Instructions to follow
Word for word, repeat the entries, minus the pictures.

Entries shown
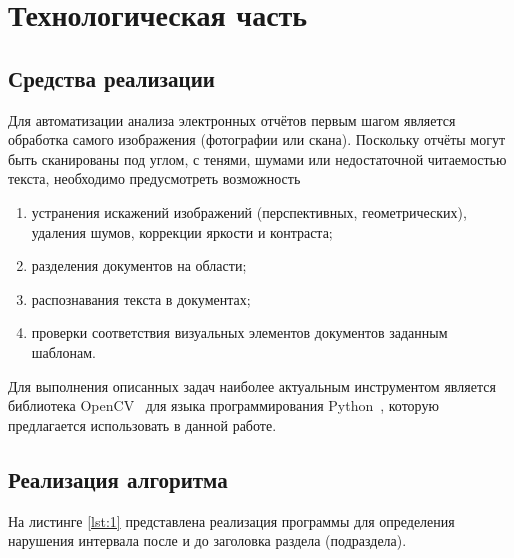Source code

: \chapter{Технологическая часть}

\section{Средства реализации}

Для автоматизации анализа электронных отчётов первым шагом является обработка самого изображения (фотографии или скана). Поскольку отчёты могут быть сканированы под углом, с тенями, шумами или недостаточной читаемостью текста, необходимо предусмотреть возможность
\begin{enumerate}[label*=---]
	\item устранения искажений изображений (перспективных, геометрических), удаления шумов, коррекции яркости и контраста;
	\item разделения документов на области;
	\item распознавания текста в документах;
	\item проверки соответствия визуальных элементов документов заданным шаблонам.
\end{enumerate}

Для выполнения описанных задач наиболее актуальным инструментом является библиотека OpenCV~\cite{opencv} для языка программирования Python~\cite{pythonlang}, которую предлагается использовать в данной работе.

\section{Реализация алгоритма}

На листинге \ref{lst:1} представлена реализация программы для определения нарушения интервала после и до заголовка раздела (подраздела).

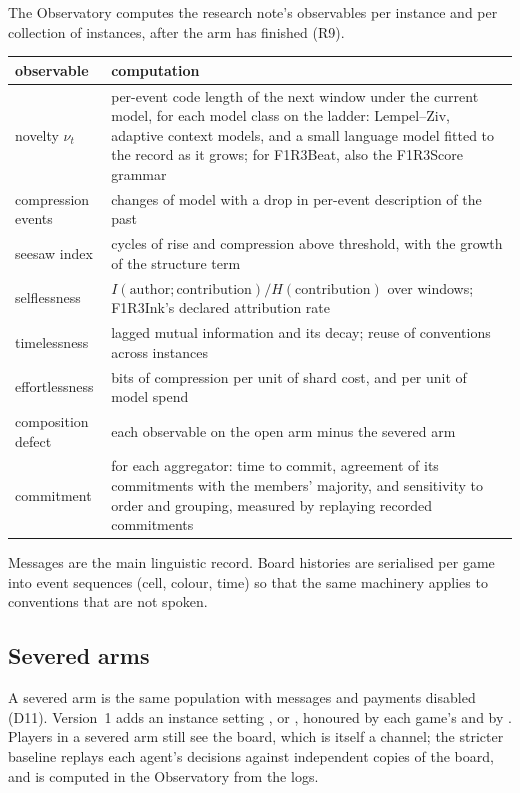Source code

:\documentclass[11pt,a4paper]{article}
\begin{document}
The Observatory computes the research note's observables per instance and per collection of
instances, after the arm has finished (R9).

\begin{center}\small
\begin{tabularx}{\linewidth}{@{}l>{\raggedright\arraybackslash}X@{}}
\toprule
observable & computation \\
\midrule
novelty $\nu_t$ & per-event code length of the next window under the current model, for each
  model class on the ladder: Lempel--Ziv, adaptive context models, and a small language model fitted
  to the record as it grows; for F1R3Beat, also the F1R3Score grammar \\
compression events & changes of model with a drop in per-event description of the past \\
seesaw index & cycles of rise and compression above threshold, with the growth of the structure term \\
selflessness & $I(\text{author};\text{contribution})/H(\text{contribution})$ over windows; F1R3Ink's
  declared attribution rate \\
timelessness & lagged mutual information and its decay; reuse of conventions across instances \\
effortlessness & bits of compression per unit of shard cost, and per unit of model spend \\
composition defect & each observable on the open arm minus the severed arm \\
commitment & for each aggregator: time to commit, agreement of its commitments with the members'
  majority, and sensitivity to order and grouping, measured by replaying recorded commitments \\
\bottomrule
\end{tabularx}
\end{center}

Messages are the main linguistic record. Board histories are serialised per game into event
sequences (cell, colour, time) so that the same machinery applies to conventions that are not
spoken.

\subsection{Severed arms}

A severed arm is the same population with messages and payments disabled (D11). Version~1 adds an
instance setting ,  or , honoured by each game's
 and by . Players in a severed arm still see the board, which is
itself a channel; the stricter baseline replays each agent's decisions against independent copies of
the board, and is computed in the Observatory from the logs.
\end{document}
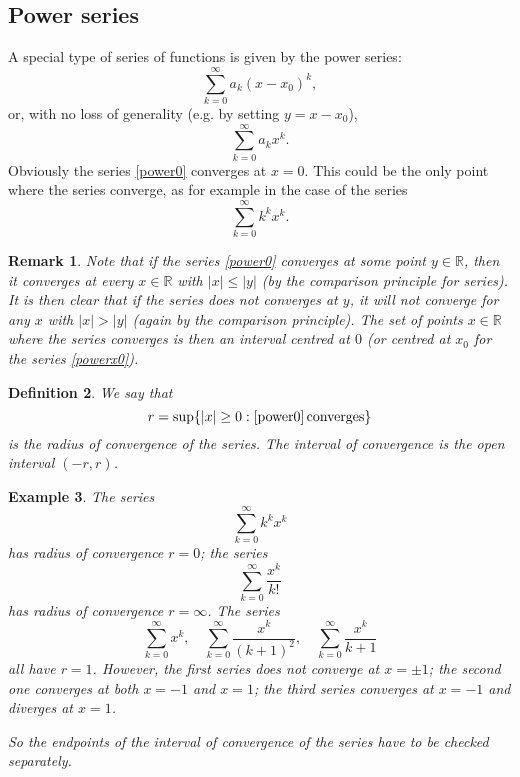 \documentclass[a4paper,reqno]{amsart}
\numberwithin{equation}{section}
\newtheorem{definition}{Definition}[section]
\newtheorem{remark}[definition]{Remark}
\newtheorem{example}[definition]{Example}
\def\R{\mathbb{R}}
\begin{document}
\subsection{Power series}
A special type of series of functions is given by the power series:
\begin{equation}\label{powerx0}
\sum_{k=0}^\infty a_k(x-x_0)^k,
\end{equation}%
or, with no loss of generality (e.g. by setting $y=x-x_0$),
\begin{equation}\label{power0}
\sum_{k=0}^\infty a_k x^k.
\end{equation}
Obviously the series \eqref{power0} converges at $x=0$. This could be the only point where the series converge, as for example in the case of the series
$$
\sum_{k=0}^\infty k^k x^k.
$$

\begin{remark}
Note that if the series \eqref{power0} converges at some point $y\in \R$, then it converges at every $x\in \R$ with $|x|\leq |y|$ (by the comparison principle for series). It is then clear that if the series does not converges at $y$, 
it will not converge for any $x$ with $|x|>|y|$ (again by the comparison principle). The set of points $x\in \R$ where the series converges is then an 
interval centred at $0$ (or centred at $x_0$ for the series \eqref{powerx0}).
\end{remark}

\begin{definition}
We say that 
$$
r = \sup \{|x|\geq 0: \eqref{power0} \, \textrm{converges}\}
$$
is the radius of convergence of the series. The interval of convergence is the open interval $(-r,r)$.
\end{definition}

\begin{example}
The series 
$$
\sum_{k=0}^\infty k^k x^k
$$
has radius of convergence $r=0$; the series 
$$
\sum_{k=0}^\infty \frac{x^k}{k!}
$$
has radius of convergence $r=\infty$.
The series 
$$
\sum_{k=0}^\infty  x^k, \quad \sum_{k=0}^\infty  \frac{x^k}{(k+1)^2}, \quad \sum_{k=0}^\infty  \frac{x^k}{k+1}
$$
all have $r=1$. However, the first series does not converge at $x=\pm1$; the second one converges at both $x=-1$ and $x=1$; the third series converges at $x=-1$ and diverges at $x=1$. 

So the endpoints of the interval of convergence of the series have to be checked separately.
\end{example}
\end{document}
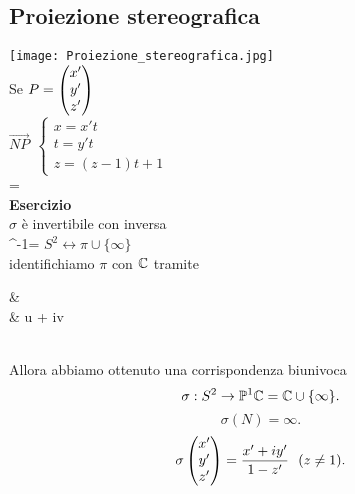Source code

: \documentclass[12px]{article}
\begin{document}
	\subsection{Proiezione stereografica}
	\texttt{[image: Proiezione\_stereografica.jpg]}\\
	Se $P = \begin{pmatrix}x'\\y'\\z'\end{pmatrix}$\\
	 $\overrightarrow{NP}\ \ \begin{cases}
	 	x = x't\\
		t = y't\\
		z = (z-1)t + 1
	 \end{cases}$\\
	 \sigma {} = \\
	 \textbf{Esercizio}\\
	 $\sigma$ è invertibile con inversa\\
	 \sigma^-1=
	 $S^2 \leftrightarrow \pi\cup \{\infty\}$\\
	 identifichiamo  $\pi$ con $\mathbb{C}$ tramite\\
	 \begin{aligend}
		&\pi \ \ \ \ \rightarrow\ \ \ \ \ \C\\
		& \rightarrow u + iv
	 \end{aligend}\\
	 Allora abbiamo ottenuto una corrispondenza biunivoca 
	 \[
		 \sigma : S^2 \rightarrow \mathbb{P}^1{\mathbb{C}} = \mathbb{C}\cup\{\infty\}
	 .\] 
	 \[
	 \sigma(N) =\infty
	 .\] 
	 \[
	 \sigma\begin{pmatrix}x'\\y'\\z'\end{pmatrix} = \frac{x'+iy' }{1-z'} \ \ (z\neq 1)
	 .\] 
\end{document}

Your response
Source code

: \chapter{Технологическая часть}

\section{Средства реализации}

Для автоматизации анализа электронных отчётов первым шагом является обработка самого изображения (фотографии или скана). Поскольку отчёты могут быть сканированы под углом, с тенями, шумами или недостаточной читаемостью текста, необходимо предусмотреть возможность
\begin{enumerate}[label*=---]
	\item устранения искажений изображений (перспективных, геометрических), удаления шумов, коррекции яркости и контраста;
	\item разделения документов на области;
	\item распознавания текста в документах;
	\item проверки соответствия визуальных элементов документов заданным шаблонам.
\end{enumerate}

Для выполнения описанных задач наиболее актуальным инструментом является библиотека OpenCV~\cite{opencv} для языка программирования Python~\cite{pythonlang}, которую предлагается использовать в данной работе.

\section{Реализация алгоритма}

На листинге \ref{lst:1} представлена реализация программы для определения нарушения интервала после и до заголовка раздела (подраздела).

Source code

:\documentclass[11pt,a4paper]{article}
\begin{document}
The Observatory computes the research note's observables per instance and per collection of
instances, after the arm has finished (R9).

\begin{center}\small
\begin{tabularx}{\linewidth}{@{}l>{\raggedright\arraybackslash}X@{}}
\toprule
observable & computation \\
\midrule
novelty $\nu_t$ & per-event code length of the next window under the current model, for each
  model class on the ladder: Lempel--Ziv, adaptive context models, and a small language model fitted
  to the record as it grows; for F1R3Beat, also the F1R3Score grammar \\
compression events & changes of model with a drop in per-event description of the past \\
seesaw index & cycles of rise and compression above threshold, with the growth of the structure term \\
selflessness & $I(\text{author};\text{contribution})/H(\text{contribution})$ over windows; F1R3Ink's
  declared attribution rate \\
timelessness & lagged mutual information and its decay; reuse of conventions across instances \\
effortlessness & bits of compression per unit of shard cost, and per unit of model spend \\
composition defect & each observable on the open arm minus the severed arm \\
commitment & for each aggregator: time to commit, agreement of its commitments with the members'
  majority, and sensitivity to order and grouping, measured by replaying recorded commitments \\
\bottomrule
\end{tabularx}
\end{center}

Messages are the main linguistic record. Board histories are serialised per game into event
sequences (cell, colour, time) so that the same machinery applies to conventions that are not
spoken.

\subsection{Severed arms}

A severed arm is the same population with messages and payments disabled (D11). Version~1 adds an
instance setting ,  or , honoured by each game's
 and by . Players in a severed arm still see the board, which is
itself a channel; the stricter baseline replays each agent's decisions against independent copies of
the board, and is computed in the Observatory from the logs.
\end{document}
 \documentclass[a4paper,reqno]{amsart}
\numberwithin{equation}{section}
\newtheorem{definition}{Definition}[section]
\newtheorem{remark}[definition]{Remark}
\newtheorem{example}[definition]{Example}
\def\R{\mathbb{R}}
\begin{document}
\subsection{Power series}
A special type of series of functions is given by the power series:
\begin{equation}\label{powerx0}
\sum_{k=0}^\infty a_k(x-x_0)^k,
\end{equation}%
or, with no loss of generality (e.g. by setting $y=x-x_0$),
\begin{equation}\label{power0}
\sum_{k=0}^\infty a_k x^k.
\end{equation}
Obviously the series \eqref{power0} converges at $x=0$. This could be the only point where the series converge, as for example in the case of the series
$$
\sum_{k=0}^\infty k^k x^k.
$$

\begin{remark}
Note that if the series \eqref{power0} converges at some point $y\in \R$, then it converges at every $x\in \R$ with $|x|\leq |y|$ (by the comparison principle for series). It is then clear that if the series does not converges at $y$, 
it will not converge for any $x$ with $|x|>|y|$ (again by the comparison principle). The set of points $x\in \R$ where the series converges is then an 
interval centred at $0$ (or centred at $x_0$ for the series \eqref{powerx0}).
\end{remark}

\begin{definition}
We say that 
$$
r = \sup \{|x|\geq 0: \eqref{power0} \, \textrm{converges}\}
$$
is the radius of convergence of the series. The interval of convergence is the open interval $(-r,r)$.
\end{definition}

\begin{example}
The series 
$$
\sum_{k=0}^\infty k^k x^k
$$
has radius of convergence $r=0$; the series 
$$
\sum_{k=0}^\infty \frac{x^k}{k!}
$$
has radius of convergence $r=\infty$.
The series 
$$
\sum_{k=0}^\infty  x^k, \quad \sum_{k=0}^\infty  \frac{x^k}{(k+1)^2}, \quad \sum_{k=0}^\infty  \frac{x^k}{k+1}
$$
all have $r=1$. However, the first series does not converge at $x=\pm1$; the second one converges at both $x=-1$ and $x=1$; the third series converges at $x=-1$ and diverges at $x=1$. 

So the endpoints of the interval of convergence of the series have to be checked separately.
\end{example}
\end{document}
Source code

: \documentclass[12px]{article}
\begin{document}
	\subsection{Proiezione stereografica}
	\texttt{[image: Proiezione\_stereografica.jpg]}\\
	Se $P = \begin{pmatrix}x'\\y'\\z'\end{pmatrix}$\\
	 $\overrightarrow{NP}\ \ \begin{cases}
	 	x = x't\\
		t = y't\\
		z = (z-1)t + 1
	 \end{cases}$\\
	 \sigma {} = \\
	 \textbf{Esercizio}\\
	 $\sigma$ è invertibile con inversa\\
	 \sigma^-1=
	 $S^2 \leftrightarrow \pi\cup \{\infty\}$\\
	 identifichiamo  $\pi$ con $\mathbb{C}$ tramite\\
	 \begin{aligend}
		&\pi \ \ \ \ \rightarrow\ \ \ \ \ \C\\
		& \rightarrow u + iv
	 \end{aligend}\\
	 Allora abbiamo ottenuto una corrispondenza biunivoca 
	 \[
		 \sigma : S^2 \rightarrow \mathbb{P}^1{\mathbb{C}} = \mathbb{C}\cup\{\infty\}
	 .\] 
	 \[
	 \sigma(N) =\infty
	 .\] 
	 \[
	 \sigma\begin{pmatrix}x'\\y'\\z'\end{pmatrix} = \frac{x'+iy' }{1-z'} \ \ (z\neq 1)
	 .\] 
\end{document}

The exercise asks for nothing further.